East Ayrshire is one of the 32 unitary council areas into which Scotland has been divided since 1996. It covers a large area that extends from Kilmarnock, Stewarton, Newmilns and Darvel in the north to Loch Doon and the edge of the Galloway Forest Park in the south. Other important settlements in East Ayrshire include Cumnock and New Cumnock. For accommodation in East Ayrshire and a full list of features, see our Ayrshire area pages.
East Ayrshire is the 14th largest Scottish council area in terms of physical size and the 16th largest in terms of population. The area around Kilmarnock is relatively built up, but the east and south of the council area are extremely rural and, in places, remote. East Ayrshire is crossed roughly from north to south by the A76 from Kilmarnock to Dumfries. Many parts of the area, especially around Cumnock and along the upper valleys of the River Ayr and River Irvine, still reflect an industrial and mining heritage that in places carries on as open-cast mining.
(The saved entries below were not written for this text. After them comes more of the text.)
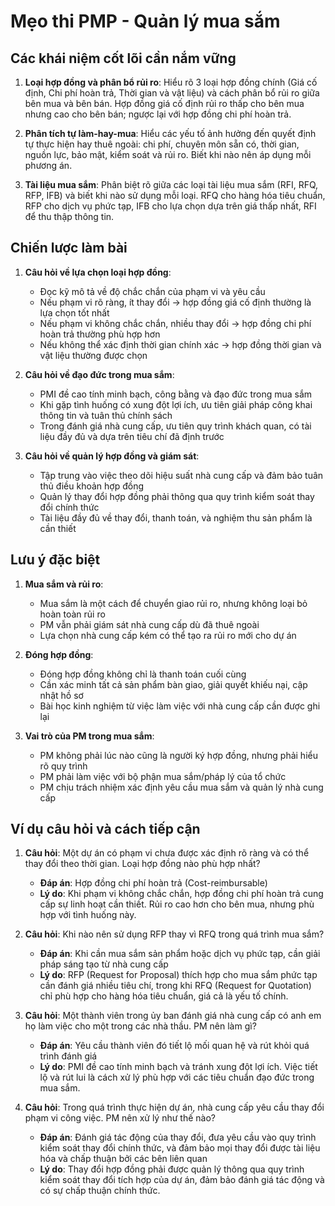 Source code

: # Mẹo thi PMP - Quản lý mua sắm

## Các khái niệm cốt lõi cần nắm vững
1. **Loại hợp đồng và phân bổ rủi ro**: Hiểu rõ 3 loại hợp đồng chính (Giá cố định, Chi phí hoàn trả, Thời gian và vật liệu) và cách phân bổ rủi ro giữa bên mua và bên bán. Hợp đồng giá cố định rủi ro thấp cho bên mua nhưng cao cho bên bán; ngược lại với hợp đồng chi phí hoàn trả.

2. **Phân tích tự làm-hay-mua**: Hiểu các yếu tố ảnh hưởng đến quyết định tự thực hiện hay thuê ngoài: chi phí, chuyên môn sẵn có, thời gian, nguồn lực, bảo mật, kiểm soát và rủi ro. Biết khi nào nên áp dụng mỗi phương án.

3. **Tài liệu mua sắm**: Phân biệt rõ giữa các loại tài liệu mua sắm (RFI, RFQ, RFP, IFB) và biết khi nào sử dụng mỗi loại. RFQ cho hàng hóa tiêu chuẩn, RFP cho dịch vụ phức tạp, IFB cho lựa chọn dựa trên giá thấp nhất, RFI để thu thập thông tin.

## Chiến lược làm bài
1. **Câu hỏi về lựa chọn loại hợp đồng**:
   - Đọc kỹ mô tả về độ chắc chắn của phạm vi và yêu cầu
   - Nếu phạm vi rõ ràng, ít thay đổi → hợp đồng giá cố định thường là lựa chọn tốt nhất
   - Nếu phạm vi không chắc chắn, nhiều thay đổi → hợp đồng chi phí hoàn trả thường phù hợp hơn
   - Nếu không thể xác định thời gian chính xác → hợp đồng thời gian và vật liệu thường được chọn

2. **Câu hỏi về đạo đức trong mua sắm**:
   - PMI đề cao tính minh bạch, công bằng và đạo đức trong mua sắm
   - Khi gặp tình huống có xung đột lợi ích, ưu tiên giải pháp công khai thông tin và tuân thủ chính sách
   - Trong đánh giá nhà cung cấp, ưu tiên quy trình khách quan, có tài liệu đầy đủ và dựa trên tiêu chí đã định trước

3. **Câu hỏi về quản lý hợp đồng và giám sát**:
   - Tập trung vào việc theo dõi hiệu suất nhà cung cấp và đảm bảo tuân thủ điều khoản hợp đồng
   - Quản lý thay đổi hợp đồng phải thông qua quy trình kiểm soát thay đổi chính thức
   - Tài liệu đầy đủ về thay đổi, thanh toán, và nghiệm thu sản phẩm là cần thiết

## Lưu ý đặc biệt
1. **Mua sắm và rủi ro**: 
   - Mua sắm là một cách để chuyển giao rủi ro, nhưng không loại bỏ hoàn toàn rủi ro
   - PM vẫn phải giám sát nhà cung cấp dù đã thuê ngoài
   - Lựa chọn nhà cung cấp kém có thể tạo ra rủi ro mới cho dự án

2. **Đóng hợp đồng**: 
   - Đóng hợp đồng không chỉ là thanh toán cuối cùng
   - Cần xác minh tất cả sản phẩm bàn giao, giải quyết khiếu nại, cập nhật hồ sơ
   - Bài học kinh nghiệm từ việc làm việc với nhà cung cấp cần được ghi lại

3. **Vai trò của PM trong mua sắm**: 
   - PM không phải lúc nào cũng là người ký hợp đồng, nhưng phải hiểu rõ quy trình
   - PM phải làm việc với bộ phận mua sắm/pháp lý của tổ chức
   - PM chịu trách nhiệm xác định yêu cầu mua sắm và quản lý nhà cung cấp

## Ví dụ câu hỏi và cách tiếp cận
1. **Câu hỏi**: Một dự án có phạm vi chưa được xác định rõ ràng và có thể thay đổi theo thời gian. Loại hợp đồng nào phù hợp nhất?
   - **Đáp án**: Hợp đồng chi phí hoàn trả (Cost-reimbursable)
   - **Lý do**: Khi phạm vi không chắc chắn, hợp đồng chi phí hoàn trả cung cấp sự linh hoạt cần thiết. Rủi ro cao hơn cho bên mua, nhưng phù hợp với tình huống này.

2. **Câu hỏi**: Khi nào nên sử dụng RFP thay vì RFQ trong quá trình mua sắm?
   - **Đáp án**: Khi cần mua sắm sản phẩm hoặc dịch vụ phức tạp, cần giải pháp sáng tạo từ nhà cung cấp
   - **Lý do**: RFP (Request for Proposal) thích hợp cho mua sắm phức tạp cần đánh giá nhiều tiêu chí, trong khi RFQ (Request for Quotation) chỉ phù hợp cho hàng hóa tiêu chuẩn, giá cả là yếu tố chính.

3. **Câu hỏi**: Một thành viên trong ủy ban đánh giá nhà cung cấp có anh em họ làm việc cho một trong các nhà thầu. PM nên làm gì?
   - **Đáp án**: Yêu cầu thành viên đó tiết lộ mối quan hệ và rút khỏi quá trình đánh giá
   - **Lý do**: PMI đề cao tính minh bạch và tránh xung đột lợi ích. Việc tiết lộ và rút lui là cách xử lý phù hợp với các tiêu chuẩn đạo đức trong mua sắm.

4. **Câu hỏi**: Trong quá trình thực hiện dự án, nhà cung cấp yêu cầu thay đổi phạm vi công việc. PM nên xử lý như thế nào?
   - **Đáp án**: Đánh giá tác động của thay đổi, đưa yêu cầu vào quy trình kiểm soát thay đổi chính thức, và đảm bảo mọi thay đổi được tài liệu hóa và chấp thuận bởi các bên liên quan
   - **Lý do**: Thay đổi hợp đồng phải được quản lý thông qua quy trình kiểm soát thay đổi tích hợp của dự án, đảm bảo đánh giá tác động và có sự chấp thuận chính thức.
East Ayrshire is bordered on its north by North Ayrshire, Renfrewshire and East Renfrewshire; on its east by South Lanarkshire; on its south by Dumfries & Galloway; and on its west by South Ayrshire.
From the point of view of local authority coverage, the 1996 reorganisation that discarded Scotland's 12 regions in favour of 32 unitary council areas saw East Ayrshire formed by merging the areas of the Cumnock & Doon Valley and Kilmarnock & Loudoun districts of Strathclyde Region. If you take a longer view and compare East Ayrshire to the traditional counties of Scotland before they were replaced by regions in 1975, as you might expect from the name, it occupies the eastern part of the traditional county of Ayrshire.